Gęsicka działa przeciwko automatyzmowi obrazów. W utrzymanym w popowej stylistyce albumie zdekonstruowany zostaje komfortowy i mityczny świat bez wad. Choć większość obrazów wydaje się zabawna, to uśmiech widza szybko zastyga, a usta wykrzywiają się w niejednoznacznym grymasie. Tą ambiwalencją ostrzegają przed niebezpiecznym pragnieniem spójności, jednym z możliwych produktów wyobraźni.
Jak żyć?
W ciągu ostatnich kilkunastu lat artyści wizualni komentowali (późno)kapitalistyczne realia i rozliczali się z mitami dotyczącymi nowych wizji życia, rozbudzonymi przez niezliczoną ilość obrazów z telewizji i internetu.
Konrad Pustoła w 2005 roku sfotografował niedokończone domy. Pozostawione w stanie surowym niby-dworki są ponurym komentarzem do przemian ekonomicznych w nowej Polsce. Mimo, że nie ma pewności, czy za decyzją o pozostawieniu ich w takim stanie stały ludzkie tragedie, zmiany planów, czy pozaciągane kredyty, to jednak zdjęcia są dobrą ilustracją niespełnionych aspiracji z czasów gospodarczej hossy.
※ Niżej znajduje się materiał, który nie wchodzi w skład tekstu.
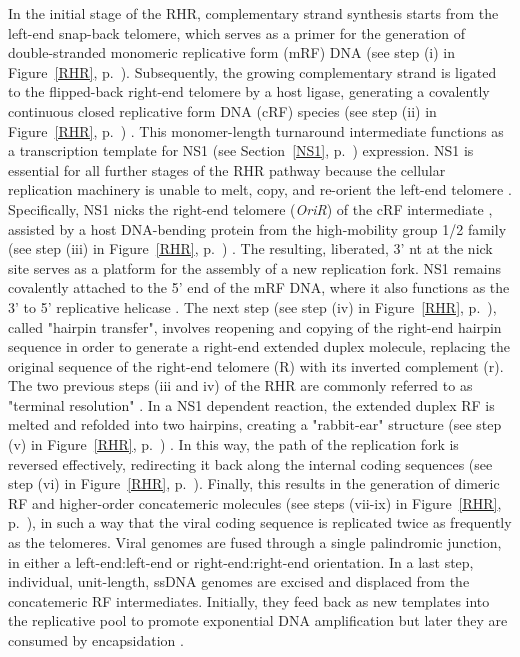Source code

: In the initial stage of the RHR, complementary strand synthesis starts from the left-end snap-back telomere, which serves as a primer for the generation of double-stranded monomeric replicative form (mRF) DNA (see step (i) in Figure~\ref{RHR}, p.~\pageref{RHR}). Subsequently, the growing complementary strand is ligated to the flipped-back right-end telomere by a host ligase, generating a covalently continuous closed replicative form DNA (cRF) species (see step (ii) in Figure~\ref{RHR}, p.~\pageref{RHR}) \cite{pmid2911112, pmid2543770}. This monomer-length turnaround intermediate functions as a transcription template for NS1 (see Section~\ref{NS1}, p.~\pageref{NS1}) expression. NS1 is essential for all further stages of the RHR pathway because the cellular replication machinery is unable to melt, copy, and re-orient the left-end telomere \cite{pmid8995615}. Specifically, NS1 nicks the right-end telomere (\textit{OriR}) of the cRF intermediate \cite{pmid9349487}, assisted by a host DNA-bending protein from the high-mobility group 1/2 family (see step (iii) in Figure~\ref{RHR}, p.~\pageref{RHR}) \cite{pmid9765384}. The resulting, liberated, 3' nt at the nick site serves as a platform for the assembly of a new replication fork. NS1 remains covalently attached to the 5' end of the mRF DNA, where it also functions as the 3' to 5' replicative helicase \cite{pmid12050365, pmid3339715, pmid3203742}. The next step (see step (iv) in Figure~\ref{RHR}, p.~\pageref{RHR}), called "hairpin transfer", involves reopening and copying of the right-end hairpin sequence in order to generate a right-end extended duplex molecule, replacing the original sequence of the right-end telomere (R) with its inverted complement (r). The two previous steps (iii and iv) of the RHR are commonly referred to as "terminal resolution" \cite{telomere2}. In a NS1 dependent reaction, the extended duplex RF is melted and refolded into two hairpins, creating a "rabbit-ear" structure (see step (v) in Figure~\ref{RHR}, p.~\pageref{RHR}) \cite{pmid14997524, pmid12075084}. In this way, the path of the replication fork is reversed effectively, redirecting it back along the internal coding sequences (see step (vi) in Figure~\ref{RHR}, p.~\pageref{RHR}). Finally, this results in the generation of dimeric RF and higher-order concatemeric molecules (see steps (vii-ix) in Figure~\ref{RHR}, p.~\pageref{RHR}), in such a way that the viral coding sequence is replicated twice as frequently as the telomeres. Viral genomes are fused through a single palindromic junction, in either a left-end:left-end or right-end:right-end orientation. In a last step, individual, unit-length, ssDNA genomes are excised and displaced from the concatemeric RF intermediates. Initially, they feed back as new templates into the replicative pool to promote exponential DNA amplification but later they are consumed by encapsidation \cite{pmid15681430, encapsidation}.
Tematykę mieszkaniową poruszyła Natalia Fiedorczuk-Cieślak w albumie "Wynajęcie" (2012). Umieściła w nim zebrane przez siebie na portalu ogłoszeniowym zdjęcia mieszkań na wynajem. To historia o przywileju posiadania, o "klasie panującej", jak mówi artystka. Wprowadzenie się do urządzonego mieszkania wiąże się z koniecznością wejścia do czyjejś przestrzeni intymnej, a wiele zebranych przez nią miejsc przypomina raczej specyficzny składzik rzeczy gorszych, niż miejsce do życia.
Sfotografowane przez Piotra Bekasa przydomowe tuje z powodzeniem mogłyby trafić na stronę "Humans of late capitalism". Gęsto zasadzone popularne iglaki już dawno przestały pełnić jedynie funkcję dekoracyjną – obecnie znacznie częściej wykorzystywane są do unikania obcych spojrzeń.
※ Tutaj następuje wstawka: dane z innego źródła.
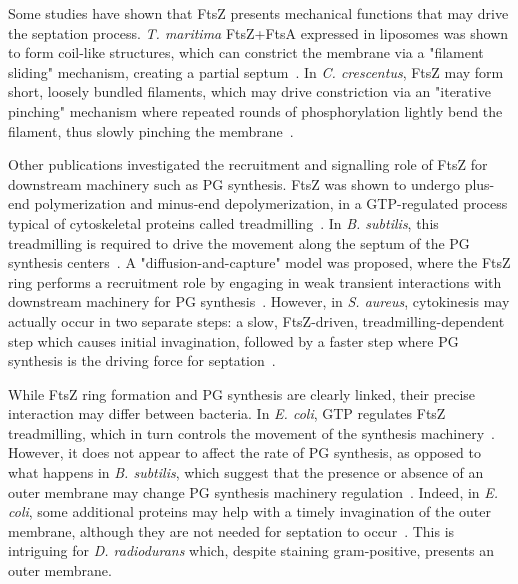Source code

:Some studies have shown that FtsZ presents mechanical functions that may drive the septation process.
\textit{T. maritima} FtsZ+FtsA expressed in liposomes was shown to form coil-like structures, which can constrict the membrane via a "filament sliding" mechanism, creating a partial septum~\cite{szwedziakArchitectureRingFormed2014}.
In \textit{C. crescentus}, FtsZ may form short, loosely bundled filaments, which may drive constriction via an "iterative pinching" mechanism where repeated rounds of phosphorylation lightly bend the filament, thus slowly pinching the membrane~\cite{liStructureFtsZFilaments2007}.

Other publications investigated the recruitment and signalling role of FtsZ for downstream machinery such as PG synthesis.
FtsZ was shown to undergo plus-end polymerization and minus-end depolymerization, in a GTP-regulated process typical of cytoskeletal proteins called treadmilling~\cite{looseBacterialCellDivision2014}.
In \textit{B. subtilis}, this treadmilling is required to drive the movement along the septum of the PG synthesis centers~\cite{bisson-filhoTreadmillingFtsZFilaments2017}.
A "diffusion-and-capture" model was proposed, where the FtsZ ring performs a recruitment role by engaging in weak transient interactions with downstream machinery for PG synthesis~\cite{baranovaDiffusionCapturePermits2020}.
However, in \textit{S. aureus}, cytokinesis may actually occur in two separate steps: a slow, FtsZ-driven, treadmilling-dependent step which causes initial invagination, followed by a faster step where PG synthesis is the driving force for septation~\cite{monteiroPeptidoglycanSynthesisDrives2018}.

While FtsZ ring formation and PG synthesis are clearly linked, their precise interaction may differ between bacteria.
In \textit{E. coli}, GTP regulates FtsZ treadmilling, which in turn controls the movement of the synthesis machinery~\cite{yangGTPaseActivityCoupled2017}.
However, it does not appear to affect the rate of PG synthesis, as opposed to what happens in \textit{B. subtilis}, which suggest that the presence or absence of an outer membrane may change PG synthesis machinery regulation~\cite{yangGTPaseActivityCoupled2017}.
Indeed, in \textit{E. coli}, some additional proteins may help with a timely invagination of the outer membrane, although they are not needed for septation to occur~\cite{gerdingTransenvelopeTolPal2007}.
This is intriguing for \textit{D. radiodurans} which, despite staining gram-positive, presents an outer membrane.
Realiom mieszkaniowym poświęcona była też 8. edycja wystawy "Warszawa w budowie" w 2016 roku. Autorzy wystawy pokazali, jak zmieniał się polski dom i środowisko mieszkalne w Polsce w okresie transformacji. Interesował ich też sposób funkcjonowania nowego, zglobalizowanego modelu mieszkaniowego. Prace przygotowali zarówno artyści wizualni, jak i architekci.
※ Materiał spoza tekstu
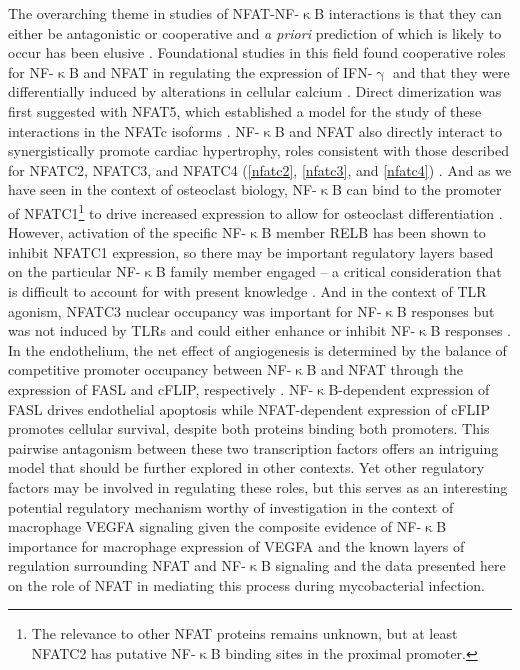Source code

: The overarching theme in studies of NFAT\hyp{}NF\hyp{}$\upkappa$B interactions is that they can either be antagonistic or cooperative and \textit{a priori} prediction of which is likely to occur has been elusive \citep{Khalaf2013, Fisher2006}. Foundational studies in this field found cooperative roles for NF\hyp{}$\upkappa$B and NFAT in regulating the expression of IFN\hyp{}$\upgamma$ \citep{Sica1997} and that they were differentially induced by alterations in cellular calcium \citep{Dolmetsch1997}. Direct dimerization was first suggested with NFAT5, which established a model for the study of these interactions in the NFATc isoforms \citep{LopezRodriguez2001}. NF\hyp{}$\upkappa$B and NFAT also directly interact to synergistically promote cardiac hypertrophy, roles consistent with those described for NFATC2, NFATC3, and NFATC4 (\autoref{nfatc2}, \autoref{nfatc3}, and \autoref{nfatc4}) \citep{Liu2012}. And as we have seen in the context of osteoclast biology, NF\hyp{}$\upkappa$B can bind to the promoter of NFATC1\footnote{The relevance to other NFAT proteins remains unknown, but at least NFATC2 has putative NF\hyp{}$\upkappa$B binding sites in the proximal promoter.} to drive increased expression to allow for osteoclast differentiation \citep{Asagiri2005}. However, activation of the specific NF\hyp{}$\upkappa$B member RELB has been shown to inhibit NFATC1 expression, so there may be important regulatory layers based on the particular NF\hyp{}$\upkappa$B family member engaged -- a critical consideration that is difficult to account for with present knowledge \citep{Zhao2015}. And in the context of TLR agonism, NFATC3 nuclear occupancy was important for NF\hyp{}$\upkappa$B responses but was not induced by TLRs and could either enhance or inhibit NF\hyp{}$\upkappa$B responses \citep{Minematsu2011, Conboy1999}. In the endothelium, the net effect of angiogenesis is determined by the balance of competitive promoter occupancy between NF\hyp{}$\upkappa$B and NFAT through the expression of FASL and cFLIP, respectively \citep{Aurora2010}. NF\hyp{}$\upkappa$B\hyp{}dependent expression of FASL drives endothelial apoptosis while NFAT\hyp{}dependent expression of cFLIP promotes cellular survival, despite both proteins binding both promoters. This pairwise antagonism between these two transcription factors offers an intriguing model that should be further explored in other contexts. Yet other regulatory factors may be involved in regulating these roles, but this serves as an interesting potential regulatory mechanism worthy of investigation in the context of macrophage VEGFA signaling given the composite evidence of NF\hyp{}$\upkappa$B importance for macrophage expression of VEGFA and the known layers of regulation surrounding NFAT and NF\hyp{}$\upkappa$B signaling and the data presented here on the role of NFAT in mediating this process during mycobacterial infection.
Justyna Koeke i Cecylia Malik odniosły się do kwestii reprywatyzacji i czyścicieli kamienic. Marek Krajewski pokazał, jak życie rodziny przenosi się do samochodu. Mityczny domek z trawnikiem połączył z lokalnym kontekstem Jakub Woynarowski, tworząc makietę architektoniczną "Sarmacki modernizm". Domy wolnostojące były też przedmiotem zainteresowania Rafała Bujnowskiego, a zabudowa szeregowa pojawiła się na zdjęciach Jarosława Matli i w filmach Michała Januszańca i Ewy Hevelke. Na osobliwe trofea wskazał Bartosz Kokosiński – w swojej pracy wykorzystał piloty od telewizorów i poroża. Podczas wystawy można też było zakręcić kołem fortuny i, podobnie jak w kultowym teleturnieju, zostać bankrutem.